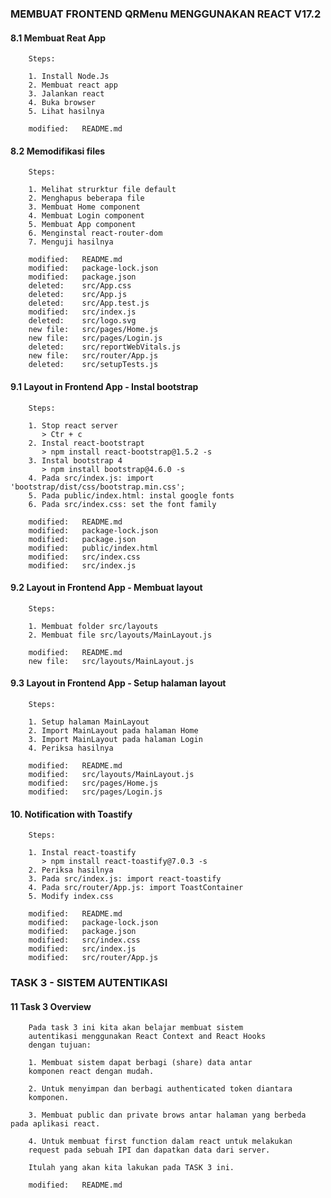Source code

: ### MEMBUAT FRONTEND QRMenu MENGGUNAKAN REACT V17.2


#### 8.1 Membuat Reat App


        Steps:

        1. Install Node.Js
        2. Membuat react app
        3. Jalankan react
        4. Buka browser
        5. Lihat hasilnya

        modified:   README.md


#### 8.2 Memodifikasi files


        Steps:

        1. Melihat strurktur file default
        2. Menghapus beberapa file
        3. Membuat Home component
        4. Membuat Login component
        5. Membuat App component
        6. Menginstal react-router-dom
        7. Menguji hasilnya

        modified:   README.md
        modified:   package-lock.json
        modified:   package.json
        deleted:    src/App.css
        deleted:    src/App.js
        deleted:    src/App.test.js
        modified:   src/index.js
        deleted:    src/logo.svg
        new file:   src/pages/Home.js
        new file:   src/pages/Login.js
        deleted:    src/reportWebVitals.js
        new file:   src/router/App.js
        deleted:    src/setupTests.js



#### 9.1 Layout in Frontend App - Instal bootstrap

        Steps:

        1. Stop react server
           > Ctr + c
        2. Instal react-bootstrapt
           > npm install react-bootstrap@1.5.2 -s
        3. Instal bootstrap 4
           > npm install bootstrap@4.6.0 -s
        4. Pada src/index.js: import 'bootstrap/dist/css/bootstrap.min.css';
        5. Pada public/index.html: instal google fonts
        6. Pada src/index.css: set the font family

        modified:   README.md
        modified:   package-lock.json
        modified:   package.json
        modified:   public/index.html
        modified:   src/index.css
        modified:   src/index.js



#### 9.2 Layout in Frontend App - Membuat layout

        Steps:

        1. Membuat folder src/layouts
        2. Membuat file src/layouts/MainLayout.js

        modified:   README.md
        new file:   src/layouts/MainLayout.js



#### 9.3 Layout in Frontend App - Setup halaman layout

        Steps:

        1. Setup halaman MainLayout
        2. Import MainLayout pada halaman Home
        3. Import MainLayout pada halaman Login
        4. Periksa hasilnya

        modified:   README.md
        modified:   src/layouts/MainLayout.js
        modified:   src/pages/Home.js
        modified:   src/pages/Login.js



#### 10. Notification with Toastify

        Steps:

        1. Instal react-toastify
           > npm install react-toastify@7.0.3 -s
        2. Periksa hasilnya
        3. Pada src/index.js: import react-toastify
        4. Pada src/router/App.js: import ToastContainer
        5. Modify index.css

        modified:   README.md
        modified:   package-lock.json
        modified:   package.json
        modified:   src/index.css
        modified:   src/index.js
        modified:   src/router/App.js



### TASK 3 - SISTEM AUTENTIKASI


#### 11 Task 3 Overview

        Pada task 3 ini kita akan belajar membuat sistem
        autentikasi menggunakan React Context and React Hooks
        dengan tujuan: 

        1. Membuat sistem dapat berbagi (share) data antar
        komponen react dengan mudah.

        2. Untuk menyimpan dan berbagi authenticated token diantara 
        komponen.

        3. Membuat public dan private brows antar halaman yang berbeda pada aplikasi react.

        4. Untuk membuat first function dalam react untuk melakukan
        request pada sebuah IPI dan dapatkan data dari server.

        Itulah yang akan kita lakukan pada TASK 3 ini.

        modified:   README.md

        



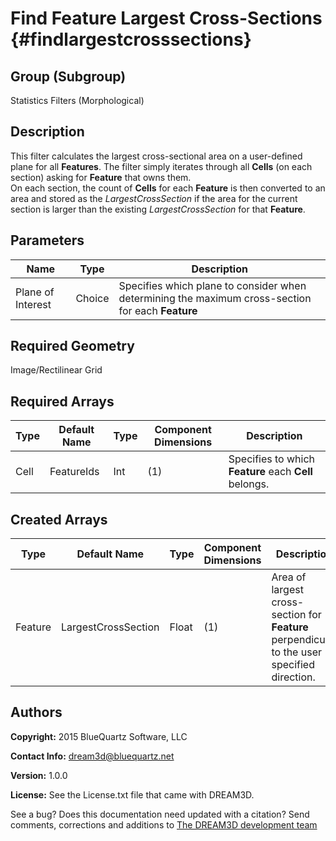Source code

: Find Feature Largest Cross-Sections {#findlargestcrosssections}
======

## Group (Subgroup) ##
Statistics Filters (Morphological)

## Description ##
This filter calculates the largest cross-sectional area on a user-defined plane for all **Features**.  The filter simply iterates through all **Cells** (on each section) asking for **Feature** that owns them.  
On each section, the count of **Cells** for each **Feature** is then converted to an area and stored as the *LargestCrossSection* if the area for the current section is larger than the existing *LargestCrossSection* for that **Feature**.

## Parameters ##
| Name | Type | Description |
|------|------| ----------- |
| Plane of Interest | Choice | Specifies which plane to consider when determining the maximum cross-section for each **Feature** |

## Required Geometry ##
Image/Rectilinear Grid

## Required Arrays ##
| Type | Default Name | Type | Component Dimensions | Description |
|------|--------------|-------------|---------|-----|
| Cell | FeatureIds | Int | (1) | Specifies to which **Feature** each **Cell** belongs. |

## Created Arrays ##

| Type | Default Name | Type | Component Dimensions | Description |
|------|--------------|-------------|---------|-----|
| Feature | LargestCrossSection | Float | (1) | Area of largest cross-section for **Feature** perpendicular to the user specified direction. |

## Authors ##

**Copyright:** 2015 BlueQuartz Software, LLC

**Contact Info:** dream3d@bluequartz.net

**Version:** 1.0.0

**License:**  See the License.txt file that came with DREAM3D.




See a bug? Does this documentation need updated with a citation? Send comments, corrections and additions to [The DREAM3D development team](mailto:dream3d@bluequartz.net?subject=Documentation%20Correction)

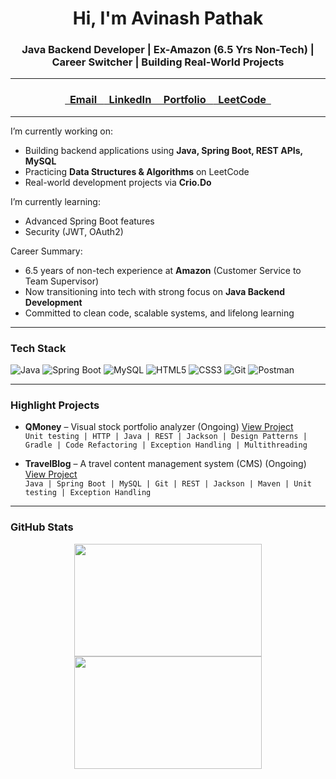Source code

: <h1 align="center">Hi, I'm Avinash Pathak</h1>
<h3 align="center">Java Backend Developer | Ex-Amazon (6.5 Yrs Non-Tech) | Career Switcher | Building Real-World Projects</h3>

---
<h3 align="center">
  <a href="mailto:avinashee0012@gmail.com" target="_blank">
    &nbsp;&nbsp;Email&nbsp;&nbsp;
  </a>
  <a href="https://linkedin.com/in/avinashee0012" target="_blank">
    &nbsp;&nbsp;LinkedIn&nbsp;&nbsp;
  </a>
  <a href="https://www.crio.do/learn/portfolio/avinashee0012" target="_blank">
    &nbsp;&nbsp;Portfolio&nbsp;&nbsp;
  </a>
  <a href="https://www.leetcode.com/avinashee0012" target="_blank">
    &nbsp;&nbsp;LeetCode&nbsp;&nbsp;
  </a>
</h3>

---

I’m currently working on:
- Building backend applications using **Java, Spring Boot, REST APIs, MySQL**
- Practicing **Data Structures & Algorithms** on LeetCode
- Real-world development projects via **Crio.Do**

I’m currently learning:
- Advanced Spring Boot features
- Security (JWT, OAuth2)

Career Summary:
- 6.5 years of non-tech experience at **Amazon** (Customer Service to Team Supervisor)
- Now transitioning into tech with strong focus on **Java Backend Development**
- Committed to clean code, scalable systems, and lifelong learning

---

### Tech Stack

![Java](https://img.shields.io/badge/Java-ED8B00?style=for-the-badge&logo=java&logoColor=white)
![Spring Boot](https://img.shields.io/badge/SpringBoot-6DB33F?style=for-the-badge&logo=spring-boot&logoColor=white)
![MySQL](https://img.shields.io/badge/MySQL-00758F?style=for-the-badge&logo=mysql&logoColor=white)
![HTML5](https://img.shields.io/badge/HTML5-E34F26?style=for-the-badge&logo=html5&logoColor=white)
![CSS3](https://img.shields.io/badge/CSS3-264de4?style=for-the-badge&logo=css3&logoColor=white)
![Git](https://img.shields.io/badge/Git-F05032?style=for-the-badge&logo=git&logoColor=white)
![Postman](https://img.shields.io/badge/Postman-FF6C37?style=for-the-badge&logo=postman&logoColor=white)

---

### Highlight Projects

- **QMoney** – Visual stock portfolio analyzer (Ongoing) [View Project](https://www.crio.do/learn/portfolio/avinashee0012/ME_QMONEY_V2) <br>
  `Unit testing | HTTP | Java | REST | Jackson | Design Patterns | Gradle | Code Refactoring | Exception Handling | Multithreading`  

- **TravelBlog** – A travel content management system (CMS) (Ongoing) [View Project](https://github.com/avinashee0012/travelblogplatform) <br>
  `Java | Spring Boot | MySQL | Git | REST | Jackson | Maven | Unit testing | Exception Handling`  

---

### GitHub Stats

<p align="center">
  <img src="https://github-readme-stats.vercel.app/api?username=avinashee0012&show_icons=true&theme=tokyonight" height="180px" width="300px"/>
  <img src="https://github-readme-streak-stats.herokuapp.com/?user=avinashee0012&theme=tokyonight" height="180px" width="300px"/>
</p>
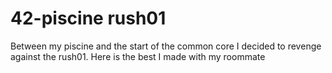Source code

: # 42-piscine rush01
Between my piscine and the start of the common core I decided to revenge against the rush01.
Here is the best I made with my roommate
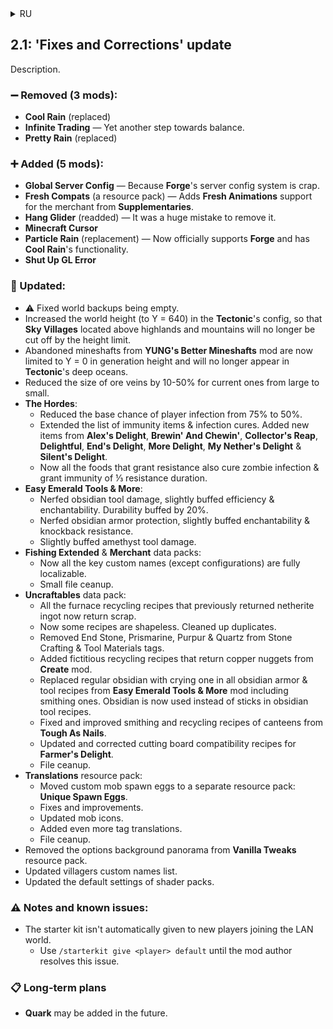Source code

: <details>
<summary>RU</summary>

## 2.2: Обновление «Работа над ошибками»

Описание.

### ➖ Удалено (3 мода):

- **Cool Rain** (заменён)
- **Infinite Trading** — Ещё один шаг на пути к балансу.
- **Pretty Rain** (заменён)

### ➕ Добавлено (5 мода):

- **Global Server Config** — Потому что система серверных конфигов **Forge** — просто мусор.
- **Fresh Compats** (набор ресурсов) — Поддержка **Fresh Animations** для торговца из **Supplementaries**.
- **Hang Glider** (возвращён) — Было большой ошибкой удалять его.
- **Minecraft Cursor**
- **Particle Rain** (замена) — Теперь официально поддерживает **Forge** и имеет функционал **Cool Rain**.
- **Shut Up GL Error**

### 🔁 Обновлено:

- ⚠ Исправлена пустота резервных копий мира.
- Увеличена высота мира (до Y = 640) в конфиге **Tectonic**, так что **Небесные деревни**, расположенные над плато и высокогорьями больше не будут отсекаться лимитом высоты.
- Заброшенные шахты из мода **YUNG's Better Mineshafts** теперь ограничены Y = 0 по высоте генерации и больше не будут появляться в глубоких океанах **Tectonic**.
- Снижен размер рудных жил на 10-50% для текущих жил от больших до малых.
- **The Hordes**:
  - Базовый шанс инфицирования игрока снижен с 75% до 50%.
  - Расширен список предметов, дающих иммунитет и лечащих инфекцию. Добавлены новые предметы из **Alex's Delight**, **Brewin' And Chewin'**, **Collector's Reap**, **Delightful**, **End's Delight**, **More Delight**, **My Nether's Delight** и **Silent's Delight**.
  - Теперь вся еда, дающая сопротивление, также излечивает от зомби-инфекции и даёт иммунитет на ⅓ длительности сопротивления.
- **Easy Emerald Tools & More**:
  - Снижен урон обсидиановых инструментов, немного увеличена их эффективность и зачаровываемость. Прочность повышена на 20%.
  - Снижена защита обсидиановых доспехов, немного увеличена их зачаровываемость и сопротивление к отбрасыванию.
  - Немного увеличен урон аметистовых инструментов.
- Наборы данных **Fishing Extended** и **Merchant**:
  - Теперь все ключевые пользовательские имена (кроме конфигураций) полностью локализуемы.
  - Небольшая подчистка файлов.
- Набор данных **Uncraftables**:
  - Все рецепты переработки в печи, ранее возвращавшие незеритовый слиток, теперь возвращают лом.
  - Теперь некоторые рецепты бесформенные. Вновь подчищены дубликаты.
  - Эндерняк, призмарин, пурпур и кварц убраны из тегов каменных материалов для инструментов и создания.
  - Добавлены фиктивные рецепты переработки, возвращающие кусочки меди из мода **Create**.
  - Обычный обсидиан заменён на плачущий во всех рецептах обсидиановых доспехов и инструментов из мода **Easy Emerald Tools & More**, включая кузнечные. Вместо палок в рецептах обсидиановых инструментов теперь используется обсидиан.
  - Исправлены и улучшены кузнечные и рецепты переработки фляг из **Tough As Nails**.
  - Дополнены и исправлены рецепты совместимости резки на разделочной доске из **Farmer's Delight**.
  - Подчищены файлы.
- Набор ресурсов **Translations**:
  - Пользовательские яйца призыва мобов вынесены в отдельный набор ресурсов: **Unique Spawn Eggs**.
  - Исправления и улучшения.
  - Обновлены иконки мобов.
  - Добавлено ещё больше переводов тегов.
  - Подчищены файлы.
- Убрана панорама фона настроек из набора ресурсов **Vanilla Tweaks**.
- Обновлён список пользовательских имён крестьян.
- Обновлены базовые настройки наборов шейдеров.

### ⚠ Примечания и известные проблемы:

- Стартовый набор не выдаётся автоматически новым игрокам, присоединяющимся к локальному миру.
  - Используйте `/starterkit give <игрок> default`, пока автор мода не решит эту проблему.

### 📋 Долгосрочные планы

- В будущем может быть добавлен **Quark**.

</details>

## 2.1: 'Fixes and Corrections' update

Description.

### ➖ Removed (3 mods):

- **Cool Rain** (replaced)
- **Infinite Trading** — Yet another step towards balance.
- **Pretty Rain** (replaced)

### ➕ Added (5 mods):

- **Global Server Config** — Because **Forge**'s server config system is crap.
- **Fresh Compats** (a resource pack) — Adds **Fresh Animations** support for the merchant from **Supplementaries**.
- **Hang Glider** (readded) — It was a huge mistake to remove it.
- **Minecraft Cursor**
- **Particle Rain** (replacement) — Now officially supports **Forge** and has **Cool Rain**'s functionality.
- **Shut Up GL Error**

### 🔁 Updated:

- ⚠ Fixed world backups being empty.
- Increased the world height (to Y = 640) in the **Tectonic**'s config, so that **Sky Villages** located above highlands and mountains will no longer be cut off by the height limit.
- Abandoned mineshafts from **YUNG's Better Mineshafts** mod are now limited to Y = 0 in generation height and will no longer appear in **Tectonic**'s deep oceans.
- Reduced the size of ore veins by 10-50% for current ones from large to small.
- **The Hordes**:
  - Reduced the base chance of player infection from 75% to 50%.
  - Extended the list of immunity items & infection cures. Added new items from **Alex's Delight**, **Brewin' And Chewin'**, **Collector's Reap**, **Delightful**, **End's Delight**, **More Delight**, **My Nether's Delight** & **Silent's Delight**.
  - Now all the foods that grant resistance also cure zombie infection & grant immunity of ⅓ resistance duration.
- **Easy Emerald Tools & More**:
  - Nerfed obsidian tool damage, slightly buffed efficiency & enchantability. Durability buffed by 20%.
  - Nerfed obsidian armor protection, slightly buffed enchantability & knockback resistance.
  - Slightly buffed amethyst tool damage.
- **Fishing Extended** & **Merchant** data packs:
  - Now all the key custom names (except configurations) are fully localizable.
  - Small file ceanup.
- **Uncraftables** data pack:
  - All the furnace recycling recipes that previously returned netherite ingot now return scrap.
  - Now some recipes are shapeless. Cleaned up duplicates.
  - Removed End Stone, Prismarine, Purpur & Quartz from Stone Crafting & Tool Materials tags.
  - Added fictitious recycling recipes that return copper nuggets from **Create** mod.
  - Replaced regular obsidian with crying one in all obsidian armor & tool recipes from **Easy Emerald Tools & More** mod including smithing ones. Obsidian is now used instead of sticks in obsidian tool recipes.
  - Fixed and improved smithing and recycling recipes of canteens from **Tough As Nails**.
  - Updated and corrected cutting board compatibility recipes for **Farmer's Delight**.
  - File ceanup.
- **Translations** resource pack:
  - Moved custom mob spawn eggs to a separate resource pack: **Unique Spawn Eggs**.
  - Fixes and improvements.
  - Updated mob icons.
  - Added even more tag translations.
  - File ceanup.
- Removed the options background panorama from **Vanilla Tweaks** resource pack.
- Updated villagers custom names list.
- Updated the default settings of shader packs.

### ⚠ Notes and known issues:

- The starter kit isn't automatically given to new players joining the LAN world.
  - Use `/starterkit give <player> default` until the mod author resolves this issue.

### 📋 Long-term plans

- **Quark** may be added in the future.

⁂

**TASK ITEM:** What is the number of lines in the data that include the word "target"? State only that number.

**YOUR RESPONSE:** 4